> _Exercise instructions_:
Repeat the stretch of entries below from the line with "for new features" through the line with "- [MariaDB Bitemporal". Include both ends and add nothing.
-=-=-
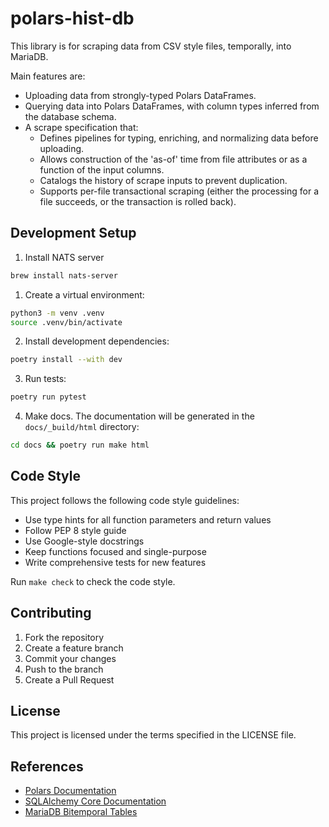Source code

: # polars-hist-db

This library is for scraping data from CSV style files, temporally, into MariaDB.

Main features are:
- Uploading data from strongly-typed Polars DataFrames.
- Querying data into Polars DataFrames, with column types inferred from the database schema.
- A scrape specification that:
    - Defines pipelines for typing, enriching, and normalizing data before uploading.
    - Allows construction of the 'as-of' time from file attributes or as a function of the input columns.
    - Catalogs the history of scrape inputs to prevent duplication.
    - Supports per-file transactional scraping (either the processing for a file succeeds, or the transaction is rolled back).

## Development Setup

1. Install NATS server
```bash
brew install nats-server
```

1. Create a virtual environment:
```bash
python3 -m venv .venv
source .venv/bin/activate
```

2. Install development dependencies:
```bash
poetry install --with dev
```

3. Run tests:
```bash
poetry run pytest
```

4. Make docs. The documentation will be generated in the ``docs/_build/html`` directory:
```bash
cd docs && poetry run make html
```

## Code Style

This project follows the following code style guidelines:

* Use type hints for all function parameters and return values
* Follow PEP 8 style guide
* Use Google-style docstrings
* Keep functions focused and single-purpose
* Write comprehensive tests for new features

Run ``make check`` to check the code style.


## Contributing

1. Fork the repository
2. Create a feature branch
3. Commit your changes
4. Push to the branch
5. Create a Pull Request

## License

This project is licensed under the terms specified in the LICENSE file.

## References

- [Polars Documentation](https://docs.pola.rs/api/python/stable/reference/index.html)
- [SQLAlchemy Core Documentation](https://docs.sqlalchemy.org/en/20/core/index.html)
- [MariaDB Bitemporal Tables](https://mariadb.com/kb/en/bitemporal-tables)

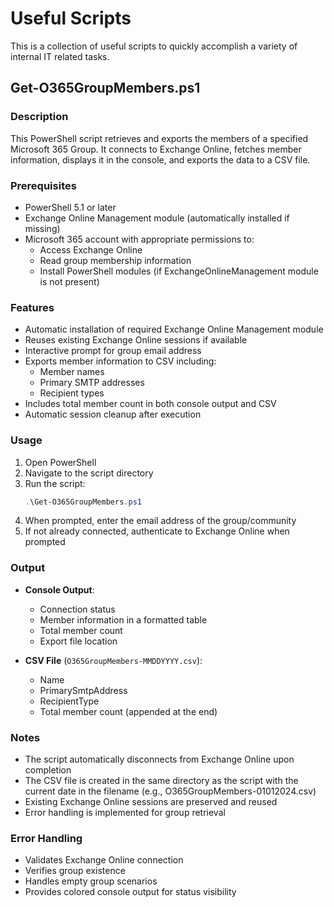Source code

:# Useful Scripts

This is a collection of useful scripts to quickly accomplish a variety of internal IT related tasks.

## Get-O365GroupMembers.ps1

### Description
This PowerShell script retrieves and exports the members of a specified Microsoft 365 Group. It connects to Exchange Online, fetches member information, displays it in the console, and exports the data to a CSV file.

### Prerequisites
- PowerShell 5.1 or later
- Exchange Online Management module (automatically installed if missing)
- Microsoft 365 account with appropriate permissions to:
  - Access Exchange Online
  - Read group membership information
  - Install PowerShell modules (if ExchangeOnlineManagement module is not present)

### Features
- Automatic installation of required Exchange Online Management module
- Reuses existing Exchange Online sessions if available
- Interactive prompt for group email address
- Exports member information to CSV including:
  - Member names
  - Primary SMTP addresses
  - Recipient types
- Includes total member count in both console output and CSV
- Automatic session cleanup after execution

### Usage
1. Open PowerShell
2. Navigate to the script directory
3. Run the script:
   ```powershell
   .\Get-O365GroupMembers.ps1
   ```
4. When prompted, enter the email address of the group/community
5. If not already connected, authenticate to Exchange Online when prompted

### Output
- **Console Output**:
  - Connection status
  - Member information in a formatted table
  - Total member count
  - Export file location

- **CSV File** (`O365GroupMembers-MMDDYYYY.csv`):
  - Name
  - PrimarySmtpAddress
  - RecipientType
  - Total member count (appended at the end)

### Notes
- The script automatically disconnects from Exchange Online upon completion
- The CSV file is created in the same directory as the script with the current date in the filename (e.g., O365GroupMembers-01012024.csv)
- Existing Exchange Online sessions are preserved and reused
- Error handling is implemented for group retrieval

### Error Handling
- Validates Exchange Online connection
- Verifies group existence
- Handles empty group scenarios
- Provides colored console output for status visibility
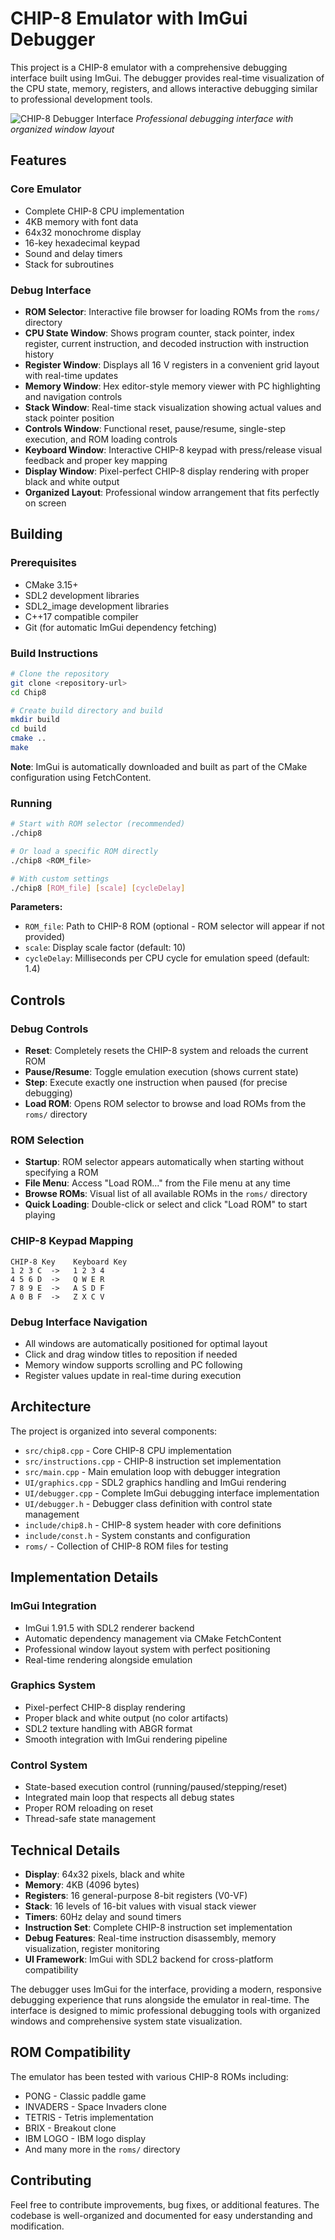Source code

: # CHIP-8 Emulator with ImGui Debugger

This project is a CHIP-8 emulator with a comprehensive debugging interface built using ImGui. The debugger provides real-time visualization of the CPU state, memory, registers, and allows interactive debugging similar to professional development tools.

![CHIP-8 Debugger Interface](screenshot.png)
*Professional debugging interface with organized window layout*

## Features

### Core Emulator
- Complete CHIP-8 CPU implementation
- 4KB memory with font data
- 64x32 monochrome display
- 16-key hexadecimal keypad
- Sound and delay timers
- Stack for subroutines

### Debug Interface
- **ROM Selector**: Interactive file browser for loading ROMs from the `roms/` directory
- **CPU State Window**: Shows program counter, stack pointer, index register, current instruction, and decoded instruction with instruction history
- **Register Window**: Displays all 16 V registers in a convenient grid layout with real-time updates
- **Memory Window**: Hex editor-style memory viewer with PC highlighting and navigation controls
- **Stack Window**: Real-time stack visualization showing actual values and stack pointer position
- **Controls Window**: Functional reset, pause/resume, single-step execution, and ROM loading controls
- **Keyboard Window**: Interactive CHIP-8 keypad with press/release visual feedback and proper key mapping
- **Display Window**: Pixel-perfect CHIP-8 display rendering with proper black and white output
- **Organized Layout**: Professional window arrangement that fits perfectly on screen

## Building

### Prerequisites
- CMake 3.15+
- SDL2 development libraries
- SDL2_image development libraries  
- C++17 compatible compiler
- Git (for automatic ImGui dependency fetching)

### Build Instructions
```bash
# Clone the repository
git clone <repository-url>
cd Chip8

# Create build directory and build
mkdir build
cd build
cmake ..
make
```

**Note**: ImGui is automatically downloaded and built as part of the CMake configuration using FetchContent.

### Running
```bash
# Start with ROM selector (recommended)
./chip8

# Or load a specific ROM directly
./chip8 <ROM_file>

# With custom settings
./chip8 [ROM_file] [scale] [cycleDelay]
```

**Parameters:**
- `ROM_file`: Path to CHIP-8 ROM (optional - ROM selector will appear if not provided)
- `scale`: Display scale factor (default: 10)
- `cycleDelay`: Milliseconds per CPU cycle for emulation speed (default: 1.4)

## Controls

### Debug Controls
- **Reset**: Completely resets the CHIP-8 system and reloads the current ROM
- **Pause/Resume**: Toggle emulation execution (shows current state)
- **Step**: Execute exactly one instruction when paused (for precise debugging)
- **Load ROM**: Opens ROM selector to browse and load ROMs from the `roms/` directory

### ROM Selection
- **Startup**: ROM selector appears automatically when starting without specifying a ROM
- **File Menu**: Access "Load ROM..." from the File menu at any time
- **Browse ROMs**: Visual list of all available ROMs in the `roms/` directory
- **Quick Loading**: Double-click or select and click "Load ROM" to start playing

### CHIP-8 Keypad Mapping
```
CHIP-8 Key    Keyboard Key
1 2 3 C  ->   1 2 3 4
4 5 6 D  ->   Q W E R  
7 8 9 E  ->   A S D F
A 0 B F  ->   Z X C V
```

### Debug Interface Navigation
- All windows are automatically positioned for optimal layout
- Click and drag window titles to reposition if needed
- Memory window supports scrolling and PC following
- Register values update in real-time during execution

## Architecture

The project is organized into several components:

- `src/chip8.cpp` - Core CHIP-8 CPU implementation
- `src/instructions.cpp` - CHIP-8 instruction set implementation  
- `src/main.cpp` - Main emulation loop with debugger integration
- `UI/graphics.cpp` - SDL2 graphics handling and ImGui rendering
- `UI/debugger.cpp` - Complete ImGui debugging interface implementation
- `UI/debugger.h` - Debugger class definition with control state management
- `include/chip8.h` - CHIP-8 system header with core definitions
- `include/const.h` - System constants and configuration
- `roms/` - Collection of CHIP-8 ROM files for testing

## Implementation Details

### ImGui Integration
- ImGui 1.91.5 with SDL2 renderer backend
- Automatic dependency management via CMake FetchContent
- Professional window layout system with perfect positioning
- Real-time rendering alongside emulation

### Graphics System
- Pixel-perfect CHIP-8 display rendering
- Proper black and white output (no color artifacts)
- SDL2 texture handling with ABGR format
- Smooth integration with ImGui rendering pipeline

### Control System  
- State-based execution control (running/paused/stepping/reset)
- Integrated main loop that respects all debug states
- Proper ROM reloading on reset
- Thread-safe state management

## Technical Details

- **Display**: 64x32 pixels, black and white
- **Memory**: 4KB (4096 bytes) 
- **Registers**: 16 general-purpose 8-bit registers (V0-VF)
- **Stack**: 16 levels of 16-bit values with visual stack viewer
- **Timers**: 60Hz delay and sound timers
- **Instruction Set**: Complete CHIP-8 instruction set implementation
- **Debug Features**: Real-time instruction disassembly, memory visualization, register monitoring
- **UI Framework**: ImGui with SDL2 backend for cross-platform compatibility

The debugger uses ImGui for the interface, providing a modern, responsive debugging experience that runs alongside the emulator in real-time. The interface is designed to mimic professional debugging tools with organized windows and comprehensive system state visualization.

## ROM Compatibility

The emulator has been tested with various CHIP-8 ROMs including:
- PONG - Classic paddle game
- INVADERS - Space Invaders clone  
- TETRIS - Tetris implementation
- BRIX - Breakout clone
- IBM LOGO - IBM logo display
- And many more in the `roms/` directory

## Contributing

Feel free to contribute improvements, bug fixes, or additional features. The codebase is well-organized and documented for easy understanding and modification.

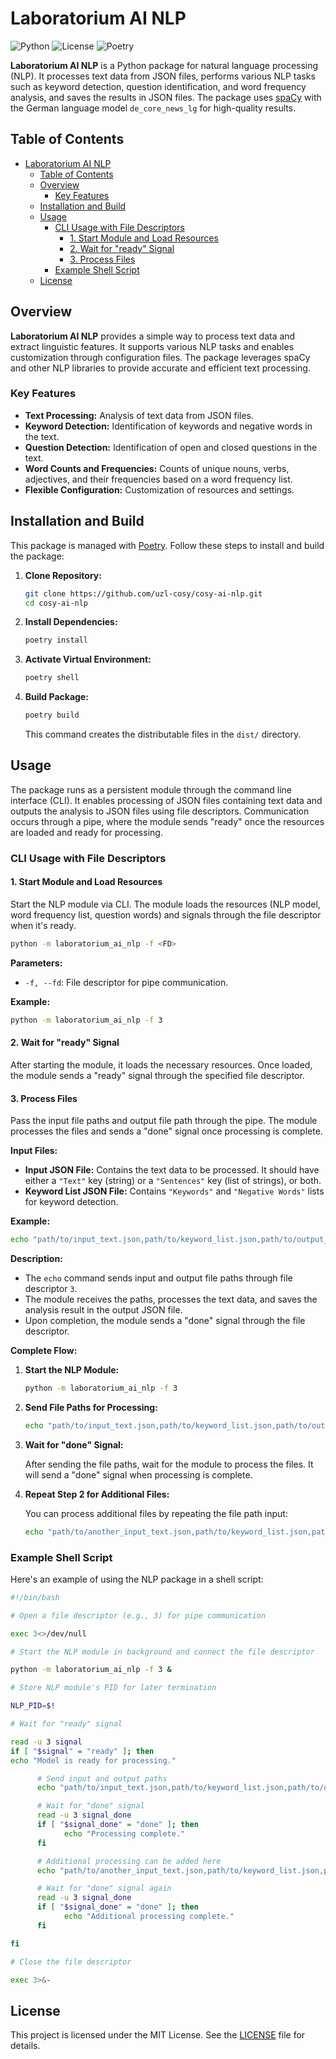 # Laboratorium AI NLP

![Python](https://img.shields.io/badge/Python-3.10.13-blue.svg)
![License](https://img.shields.io/badge/License-MIT-green.svg)
![Poetry](https://img.shields.io/badge/Build-Poetry-blue.svg)

**Laboratorium AI NLP** is a Python package for natural language processing (NLP). It processes text data from JSON files, performs various NLP tasks such as keyword detection, question identification, and word frequency analysis, and saves the results in JSON files. The package uses [spaCy](https://spacy.io/) with the German language model `de_core_news_lg` for high-quality results.

## Table of Contents

- [Laboratorium AI NLP](#laboratorium-ai-nlp)
  - [Table of Contents](#table-of-contents)
  - [Overview](#overview)
    - [Key Features](#key-features)
  - [Installation and Build](#installation-and-build)
  - [Usage](#usage)
    - [CLI Usage with File Descriptors](#cli-usage-with-file-descriptors)
      - [1. Start Module and Load Resources](#1-start-module-and-load-resources)
      - [2. Wait for "ready" Signal](#2-wait-for-ready-signal)
      - [3. Process Files](#3-process-files)
    - [Example Shell Script](#example-shell-script)
  - [License](#license)

## Overview

**Laboratorium AI NLP** provides a simple way to process text data and extract linguistic features. It supports various NLP tasks and enables customization through configuration files. The package leverages spaCy and other NLP libraries to provide accurate and efficient text processing.

### Key Features

- **Text Processing:** Analysis of text data from JSON files.
- **Keyword Detection:** Identification of keywords and negative words in the text.
- **Question Detection:** Identification of open and closed questions in the text.
- **Word Counts and Frequencies:** Counts of unique nouns, verbs, adjectives, and their frequencies based on a word frequency list.
- **Flexible Configuration:** Customization of resources and settings.

## Installation and Build

This package is managed with [Poetry](https://python-poetry.org/). Follow these steps to install and build the package:

1. **Clone Repository:**

   ```bash
   git clone https://github.com/uzl-cosy/cosy-ai-nlp.git
   cd cosy-ai-nlp
   ```

2. **Install Dependencies:**

   ```bash
   poetry install
   ```

3. **Activate Virtual Environment:**

   ```bash
   poetry shell
   ```

4. **Build Package:**

   ```bash
   poetry build
   ```

   This command creates the distributable files in the `dist/` directory.

## Usage

The package runs as a persistent module through the command line interface (CLI). It enables processing of JSON files containing text data and outputs the analysis to JSON files using file descriptors. Communication occurs through a pipe, where the module sends "ready" once the resources are loaded and ready for processing.

### CLI Usage with File Descriptors

#### 1. Start Module and Load Resources

Start the NLP module via CLI. The module loads the resources (NLP model, word frequency list, question words) and signals through the file descriptor when it's ready.

```bash
python -m laboratorium_ai_nlp -f <FD>
```

**Parameters:**

- `-f, --fd`: File descriptor for pipe communication.

**Example:**

```bash
python -m laboratorium_ai_nlp -f 3
```

#### 2. Wait for "ready" Signal

After starting the module, it loads the necessary resources. Once loaded, the module sends a "ready" signal through the specified file descriptor.

#### 3. Process Files

Pass the input file paths and output file path through the pipe. The module processes the files and sends a "done" signal once processing is complete.

**Input Files:**

- **Input JSON File:** Contains the text data to be processed. It should have either a `"Text"` key (string) or a `"Sentences"` key (list of strings), or both.
- **Keyword List JSON File:** Contains `"Keywords"` and `"Negative Words"` lists for keyword detection.

**Example:**

```bash
echo "path/to/input_text.json,path/to/keyword_list.json,path/to/output_analysis.json" >&3
```

**Description:**

- The `echo` command sends input and output file paths through file descriptor `3`.
- The module receives the paths, processes the text data, and saves the analysis result in the output JSON file.
- Upon completion, the module sends a "done" signal through the file descriptor.

**Complete Flow:**

1. **Start the NLP Module:**

   ```bash
   python -m laboratorium_ai_nlp -f 3
   ```

2. **Send File Paths for Processing:**

   ```bash
   echo "path/to/input_text.json,path/to/keyword_list.json,path/to/output_analysis.json" >&3
   ```

3. **Wait for "done" Signal:**

   After sending the file paths, wait for the module to process the files. It will send a "done" signal when processing is complete.

4. **Repeat Step 2 for Additional Files:**

   You can process additional files by repeating the file path input:

   ```bash
   echo "path/to/another_input_text.json,path/to/keyword_list.json,path/to/another_output_analysis.json" >&3
   ```

### Example Shell Script

Here's an example of using the NLP package in a shell script:

```bash
#!/bin/bash

# Open a file descriptor (e.g., 3) for pipe communication

exec 3<>/dev/null

# Start the NLP module in background and connect the file descriptor

python -m laboratorium_ai_nlp -f 3 &

# Store NLP module's PID for later termination

NLP_PID=$!

# Wait for "ready" signal

read -u 3 signal
if [ "$signal" = "ready" ]; then
echo "Model is ready for processing."

      # Send input and output paths
      echo "path/to/input_text.json,path/to/keyword_list.json,path/to/output_analysis.json" >&3

      # Wait for "done" signal
      read -u 3 signal_done
      if [ "$signal_done" = "done" ]; then
            echo "Processing complete."
      fi

      # Additional processing can be added here
      echo "path/to/another_input_text.json,path/to/keyword_list.json,path/to/another_output_analysis.json" >&3

      # Wait for "done" signal again
      read -u 3 signal_done
      if [ "$signal_done" = "done" ]; then
            echo "Additional processing complete."
      fi

fi

# Close the file descriptor

exec 3>&-
```

## License

This project is licensed under the MIT License. See the [LICENSE](LICENSE) file for details.
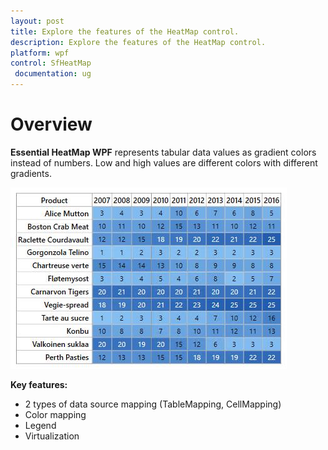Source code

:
 ```yaml
---
layout: post
title: Explore the features of the HeatMap control.
description: Explore the features of the HeatMap control.
platform: wpf
control: SfHeatMap
 documentation: ug
---
```


# Overview

**Essential HeatMap WPF** represents tabular data values as gradient colors instead of numbers. Low and high values are different colors with different gradients.

![](Images/Overview_img1.jpeg)

**Key features:**

* 2 types of data source mapping (TableMapping, CellMapping)
* Color mapping
* Legend
* Virtualization


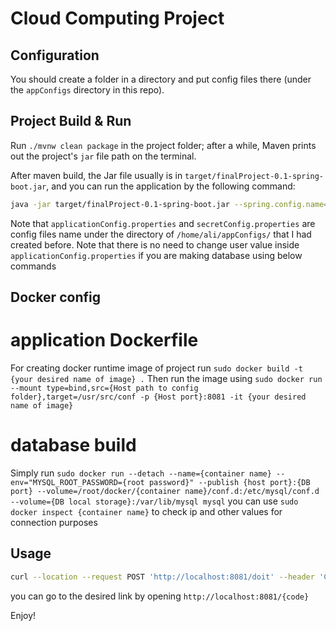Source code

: # Cloud Computing Project

## Configuration
You should create a folder in a directory and put config files there (under the `appConfigs` directory in this repo).

## Project Build & Run

Run `./mvnw clean package` in the project folder; after a while, Maven prints out the project's `jar` file path on the terminal.

After maven build, the Jar file usually is in `target/finalProject-0.1-spring-boot.jar`, and you can run the application by the following command:

```bash 
java -jar target/finalProject-0.1-spring-boot.jar --spring.config.name=applicationConfig,secretConfig --spring.config.location=file:///home/ali/appConfigs/
```

Note that `applicationConfig.properties` and `secretConfig.properties` are config files name under the directory of `/home/ali/appConfigs/` that I had created before.
Note that there is no need to change user value inside `applicationConfig.properties` if you are making database using below commands

## Docker config
# application Dockerfile
For creating docker runtime image of project run `sudo docker build -t {your desired name of image} .`
Then run the image using `sudo docker run --mount type=bind,src={Host path to config folder},target=/usr/src/conf -p {Host port}:8081 -it {your desired name of image}`

# database build
Simply run `sudo docker run --detach --name={container name} --env="MYSQL_ROOT_PASSWORD={root password}" --publish {host port}:{DB port} --volume=/root/docker/{container name}/conf.d:/etc/mysql/conf.d --volume={DB local storage}:/var/lib/mysql mysql`
you can use `sudo docker inspect {container name}` to check ip and other values for connection purposes

## Usage

```bash 
curl --location --request POST 'http://localhost:8081/doit' --header 'Content-Type: application/json' --data '{"url":"https://01d.ir/test"}'
```

you can go to the desired link by opening `http://localhost:8081/{code}`



Enjoy!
-=-=-
> _Answer space_:
* Write comprehensive tests for new features

Run ``make check`` to check the code style.


## Contributing

1. Fork the repository
2. Create a feature branch
3. Commit your changes
4. Push to the branch
5. Create a Pull Request

## License

This project is licensed under the terms specified in the LICENSE file.

## References

- [Polars Documentation](https://docs.pola.rs/api/python/stable/reference/index.html)
- [SQLAlchemy Core Documentation](https://docs.sqlalchemy.org/en/20/core/index.html)
- [MariaDB Bitemporal Tables](https://mariadb.com/kb/en/bitemporal-tables)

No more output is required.